TASK REQUIREMENTS: Scan the lines below for the word "label". Copy each line you find it in.

•••••

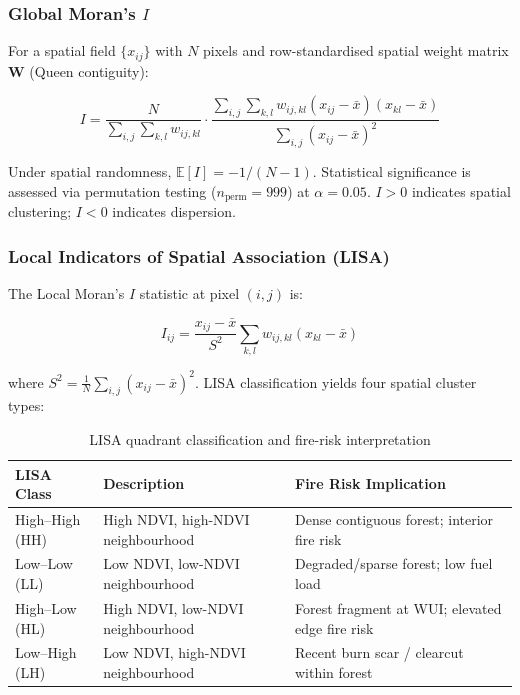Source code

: \documentclass[12pt, a4paper]{article}
\begin{document}
\subsubsection{Global Moran's $I$}
\label{sec:global_moran}

For a spatial field $\{x_{ij}\}$ with $N$ pixels and row-standardised
spatial weight matrix $\mathbf{W}$ (Queen contiguity):

\begin{equation}
    I = \frac{N}{\displaystyle\sum_{i,j}\sum_{k,l} w_{ij,kl}}
    \cdot
    \frac{\displaystyle\sum_{i,j}\sum_{k,l}
          w_{ij,kl}
          \left(x_{ij} - \bar{x}\right)
          \left(x_{kl} - \bar{x}\right)}
         {\displaystyle\sum_{i,j}\left(x_{ij} - \bar{x}\right)^{2}}
    \label{eq:global_morans_i}
\end{equation}

Under spatial randomness, $\mathbb{E}[I] = -1/(N-1)$. Statistical
significance is assessed via permutation testing ($n_{\text{perm}} = 999$)
at $\alpha = 0.05$. $I > 0$ indicates spatial clustering; $I < 0$
indicates dispersion.

\subsubsection{Local Indicators of Spatial Association (LISA)}
\label{sec:lisa}

The Local Moran's $I$ statistic at pixel $(i,j)$ is:

\begin{equation}
    I_{ij} =
    \frac{x_{ij} - \bar{x}}{S^{2}}
    \sum_{k,l} w_{ij,kl}\left(x_{kl} - \bar{x}\right)
    \label{eq:local_morans_i}
\end{equation}

where $S^{2} = \tfrac{1}{N}\sum_{i,j}(x_{ij} - \bar{x})^{2}$.
LISA classification yields four spatial cluster types:

\begin{table}[H]
\centering
\caption{LISA quadrant classification and fire-risk interpretation}
\label{tab:lisa}
\begin{tabular}{@{}lll@{}}
\toprule
\textbf{LISA Class} & \textbf{Description} & \textbf{Fire Risk Implication} \\
\midrule
High--High (HH) & High NDVI, high-NDVI neighbourhood &
    Dense contiguous forest; interior fire risk \\
Low--Low (LL)   & Low NDVI, low-NDVI neighbourhood &
    Degraded/sparse forest; low fuel load \\
High--Low (HL)  & High NDVI, low-NDVI neighbourhood &
    Forest fragment at WUI; elevated edge fire risk \\
Low--High (LH)  & Low NDVI, high-NDVI neighbourhood &
    Recent burn scar / clearcut within forest \\
\bottomrule
\end{tabular}
\end{table}
\end{document}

•••••

RESPONSE AREA:
\label{sec:global_moran}
    \label{eq:global_morans_i}
\label{sec:lisa}
    \label{eq:local_morans_i}
\label{tab:lisa}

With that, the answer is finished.